I sat there…blinking, stunned. I wasn’t sure whether to be impressed or disturbed. After a moment, I finally went with disturbed. In my hand was a full loaf of enriched white bread. My cousin had given it to me right before school ended so that I could feed the ducks at the duck pond. But life had gotten hectic as I cleaned and packed in preparation for moving out of the dorm. I had eventually stashed it in a drawer, intending to take it down to the duck pond once I had gotten settled in.

It had been three months since then. And here was the loaf of bread. It looked like it had just been pulled off the store shelf: perfectly devoid of mold.

For anyone wanting to buy food in preparation for an apocalypse, this is the ideal food. It can’t go bad! I thought sarcastically. There was just something wrong with this picture. Oh, well. I never found ducks to be fazed by rotten food.

With that, I slipped on my shoes and headed out the door, still glancing down at the loaf of bread in my hand, wondering if it was even edible.

It was a nice, hot, summer day, and the sun was shining brightly when at last I got to the duck pond. There weren’t many critters about. A few ducks bobbed on the water in the shade of the bridge that spanned the pond, but nothing else stirred.

I untied the bag of bread and pulled out a slice. Just then, there was a loud plop in the water. I glanced up.

Hmm…Must have been a fish.

I began tearing off pieces of bread and tossing it toward the ducks. They lazily meandered over toward me, grabbing up the bread as I threw it. I tossed the bread nearby for a few minutes. Then, suddenly, there was a small splash in the water at my feet.

I glanced down and my eyes grew wide in surprise. A pair of catfish had come right up to the shore, their exposed backs glittering in the early afternoon sun. Now very intrigued, I dropped a piece of bread near by feet. The catfish lunged for it, nearly “beaching” themselves at the edge of the water. It wasn’t but a moment later that a large, black circle had formed in the water. It was at least four feet wide and solid catfish.

I laughed as the ducks paced around the swarm, the water practically boiling. They were not fond of contending with the fish for food, but soon they began wading into the madhouse, practically walking on fish to get at the bread.

Just then another movement caught the corner of my eye. I glanced over and began to laugh again.

Well, hello!

A turtle head was peering up out of the water. I tossed a piece of bread in its direction, which it promptly grabbed before sinking below the water. I went to continue feeding the ducks and fish, but already more fish had come to join the party. The black, churning water was strung out at least ten feet along the water’s edge.

The turtle popped up again, this time wading into the masses of fish. I tossed a piece of bread at him and he moved as if to go after it. Just then, one of the catfish came up in front of him, grabbing the bread in one gulp and slapping the turtle in the face before sinking back under the water.

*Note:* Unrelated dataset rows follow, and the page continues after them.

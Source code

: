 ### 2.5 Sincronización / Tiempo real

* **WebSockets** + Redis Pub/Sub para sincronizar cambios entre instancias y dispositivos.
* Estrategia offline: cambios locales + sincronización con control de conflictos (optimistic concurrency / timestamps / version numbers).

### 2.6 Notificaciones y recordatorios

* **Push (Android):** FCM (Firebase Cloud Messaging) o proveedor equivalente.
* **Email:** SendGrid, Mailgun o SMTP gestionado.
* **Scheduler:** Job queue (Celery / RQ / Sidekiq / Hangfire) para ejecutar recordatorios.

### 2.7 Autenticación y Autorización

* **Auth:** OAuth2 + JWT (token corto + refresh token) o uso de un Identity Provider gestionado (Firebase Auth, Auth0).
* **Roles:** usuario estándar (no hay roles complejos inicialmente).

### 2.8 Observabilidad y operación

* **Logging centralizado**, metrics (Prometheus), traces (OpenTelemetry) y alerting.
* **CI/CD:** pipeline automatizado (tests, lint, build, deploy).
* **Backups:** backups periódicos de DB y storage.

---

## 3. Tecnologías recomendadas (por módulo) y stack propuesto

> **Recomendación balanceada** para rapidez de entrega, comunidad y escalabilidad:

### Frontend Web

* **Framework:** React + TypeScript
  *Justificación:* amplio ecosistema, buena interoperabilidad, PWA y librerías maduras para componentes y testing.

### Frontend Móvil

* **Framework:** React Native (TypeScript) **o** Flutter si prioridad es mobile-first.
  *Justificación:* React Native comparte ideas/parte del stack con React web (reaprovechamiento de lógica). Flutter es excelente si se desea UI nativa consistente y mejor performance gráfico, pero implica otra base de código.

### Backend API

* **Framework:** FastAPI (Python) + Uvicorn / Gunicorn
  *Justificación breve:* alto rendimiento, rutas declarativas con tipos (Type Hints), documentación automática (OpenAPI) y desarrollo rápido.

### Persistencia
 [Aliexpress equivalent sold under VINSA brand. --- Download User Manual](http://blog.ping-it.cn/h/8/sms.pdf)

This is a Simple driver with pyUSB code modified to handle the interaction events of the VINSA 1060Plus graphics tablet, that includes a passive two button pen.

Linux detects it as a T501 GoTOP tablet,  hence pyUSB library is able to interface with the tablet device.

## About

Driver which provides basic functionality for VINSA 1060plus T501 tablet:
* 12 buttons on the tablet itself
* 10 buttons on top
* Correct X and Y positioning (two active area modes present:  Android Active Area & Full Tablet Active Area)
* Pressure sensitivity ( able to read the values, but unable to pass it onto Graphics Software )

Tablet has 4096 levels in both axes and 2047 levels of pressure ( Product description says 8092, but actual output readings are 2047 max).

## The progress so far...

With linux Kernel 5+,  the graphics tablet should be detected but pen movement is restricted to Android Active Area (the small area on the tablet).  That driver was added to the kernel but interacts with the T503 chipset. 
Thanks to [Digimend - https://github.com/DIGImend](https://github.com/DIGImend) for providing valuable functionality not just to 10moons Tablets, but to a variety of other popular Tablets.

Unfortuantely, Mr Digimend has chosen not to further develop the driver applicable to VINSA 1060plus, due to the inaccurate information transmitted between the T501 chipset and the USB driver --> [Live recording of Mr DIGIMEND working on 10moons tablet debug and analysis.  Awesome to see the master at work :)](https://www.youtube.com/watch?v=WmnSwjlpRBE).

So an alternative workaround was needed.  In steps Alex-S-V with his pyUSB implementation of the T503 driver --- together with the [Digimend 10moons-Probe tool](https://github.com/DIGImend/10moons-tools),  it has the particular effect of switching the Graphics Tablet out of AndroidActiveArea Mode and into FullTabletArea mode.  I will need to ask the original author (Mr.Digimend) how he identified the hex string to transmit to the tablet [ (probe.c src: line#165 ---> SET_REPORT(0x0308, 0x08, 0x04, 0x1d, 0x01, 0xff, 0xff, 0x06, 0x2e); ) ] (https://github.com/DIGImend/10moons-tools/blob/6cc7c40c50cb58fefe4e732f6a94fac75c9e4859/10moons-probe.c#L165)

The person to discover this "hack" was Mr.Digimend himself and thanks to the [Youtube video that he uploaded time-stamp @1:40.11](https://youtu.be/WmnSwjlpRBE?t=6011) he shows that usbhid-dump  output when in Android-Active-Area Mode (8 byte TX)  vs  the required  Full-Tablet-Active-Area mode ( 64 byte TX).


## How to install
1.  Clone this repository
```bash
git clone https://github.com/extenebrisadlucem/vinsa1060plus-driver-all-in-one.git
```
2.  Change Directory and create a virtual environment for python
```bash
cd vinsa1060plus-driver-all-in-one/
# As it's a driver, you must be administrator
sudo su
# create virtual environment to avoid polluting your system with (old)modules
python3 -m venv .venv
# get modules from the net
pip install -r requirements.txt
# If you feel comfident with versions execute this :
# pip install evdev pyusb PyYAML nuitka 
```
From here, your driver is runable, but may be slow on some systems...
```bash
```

The turtle’s mouth opened instantly, and I could almost imagine a look of pure indignation in his eyes.

Just then I noticed another turtle pop up out of the water. Then another. I glanced up out across the water and my mouth dropped open. There were turtles coasting toward me from the other side of the pond. I counted about two-dozen, then gave up counting.

As I stood there in wonder, a young mother and her two kids came up. The mom had a bag of crackers tucked up under her arm. I heard them talking about feeding the ducks as they headed to the bridge so I called out, “There are fish and turtles over here, too, if you want to feed them.”

The trio joined me and as they tossed crackers into the water, the boiling frenzy of the catfish began again. The little boy squealed and did a little dance as one fish came up to the edge of the water, stopping just inches away from his feet before turning back.

All the excitement seemed to interest the geese on the other side of the pond, because no sooner had the kids and their mother joined me in feeding the park wildlife, we found ourselves being mobbed by the loud, pushy birds.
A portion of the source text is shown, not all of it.